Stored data
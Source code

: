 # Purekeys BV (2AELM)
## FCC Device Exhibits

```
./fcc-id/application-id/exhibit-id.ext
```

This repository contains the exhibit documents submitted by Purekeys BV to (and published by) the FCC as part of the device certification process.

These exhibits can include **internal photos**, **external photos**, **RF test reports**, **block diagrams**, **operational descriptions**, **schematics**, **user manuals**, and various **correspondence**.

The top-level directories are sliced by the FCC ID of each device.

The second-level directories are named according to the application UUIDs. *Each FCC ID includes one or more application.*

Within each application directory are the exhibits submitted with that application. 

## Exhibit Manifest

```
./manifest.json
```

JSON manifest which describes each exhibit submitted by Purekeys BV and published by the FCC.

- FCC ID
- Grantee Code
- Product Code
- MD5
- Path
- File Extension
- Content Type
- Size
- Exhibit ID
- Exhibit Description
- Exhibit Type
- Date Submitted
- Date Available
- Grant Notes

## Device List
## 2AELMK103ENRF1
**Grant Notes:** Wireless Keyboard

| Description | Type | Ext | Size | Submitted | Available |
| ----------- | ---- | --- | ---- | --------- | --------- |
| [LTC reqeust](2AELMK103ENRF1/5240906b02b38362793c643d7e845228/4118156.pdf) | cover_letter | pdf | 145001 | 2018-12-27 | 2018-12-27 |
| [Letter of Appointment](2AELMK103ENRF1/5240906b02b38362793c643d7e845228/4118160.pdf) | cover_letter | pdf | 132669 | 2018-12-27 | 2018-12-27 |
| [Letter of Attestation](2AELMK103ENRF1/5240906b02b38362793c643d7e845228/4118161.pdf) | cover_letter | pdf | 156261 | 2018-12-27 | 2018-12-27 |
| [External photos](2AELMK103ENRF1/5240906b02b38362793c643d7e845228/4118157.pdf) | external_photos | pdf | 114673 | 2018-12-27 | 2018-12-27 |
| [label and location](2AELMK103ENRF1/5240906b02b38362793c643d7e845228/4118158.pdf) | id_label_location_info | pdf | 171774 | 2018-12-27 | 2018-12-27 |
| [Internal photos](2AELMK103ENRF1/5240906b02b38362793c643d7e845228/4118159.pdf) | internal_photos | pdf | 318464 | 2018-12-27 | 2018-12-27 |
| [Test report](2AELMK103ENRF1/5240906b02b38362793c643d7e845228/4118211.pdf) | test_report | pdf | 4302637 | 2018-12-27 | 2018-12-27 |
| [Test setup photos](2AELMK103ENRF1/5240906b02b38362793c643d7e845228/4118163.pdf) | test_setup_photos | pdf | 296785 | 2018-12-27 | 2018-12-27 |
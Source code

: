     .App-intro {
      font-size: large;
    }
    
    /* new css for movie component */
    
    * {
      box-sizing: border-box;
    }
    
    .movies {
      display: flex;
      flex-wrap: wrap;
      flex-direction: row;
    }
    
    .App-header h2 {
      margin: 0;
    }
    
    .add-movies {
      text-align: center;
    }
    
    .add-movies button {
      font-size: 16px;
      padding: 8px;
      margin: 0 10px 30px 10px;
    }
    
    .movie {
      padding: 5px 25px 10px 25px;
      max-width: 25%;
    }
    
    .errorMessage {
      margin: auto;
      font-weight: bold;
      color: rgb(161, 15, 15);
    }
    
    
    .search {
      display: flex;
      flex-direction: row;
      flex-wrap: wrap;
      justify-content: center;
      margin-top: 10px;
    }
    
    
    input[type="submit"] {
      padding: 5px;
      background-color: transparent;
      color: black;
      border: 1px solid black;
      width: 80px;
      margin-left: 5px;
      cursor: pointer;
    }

-- EXERCISE --
Reprint exactly the lines above that start at the one with "Submitted | Available |" and end at the one with "114673 | 2018-12-27 | 2018-12-27 |", keeping both and adding none.

-- YOUR SOLUTION --
| Description | Type | Ext | Size | Submitted | Available |
| ----------- | ---- | --- | ---- | --------- | --------- |
| [LTC reqeust](2AELMK103ENRF1/5240906b02b38362793c643d7e845228/4118156.pdf) | cover_letter | pdf | 145001 | 2018-12-27 | 2018-12-27 |
| [Letter of Appointment](2AELMK103ENRF1/5240906b02b38362793c643d7e845228/4118160.pdf) | cover_letter | pdf | 132669 | 2018-12-27 | 2018-12-27 |
| [Letter of Attestation](2AELMK103ENRF1/5240906b02b38362793c643d7e845228/4118161.pdf) | cover_letter | pdf | 156261 | 2018-12-27 | 2018-12-27 |
| [External photos](2AELMK103ENRF1/5240906b02b38362793c643d7e845228/4118157.pdf) | external_photos | pdf | 114673 | 2018-12-27 | 2018-12-27 |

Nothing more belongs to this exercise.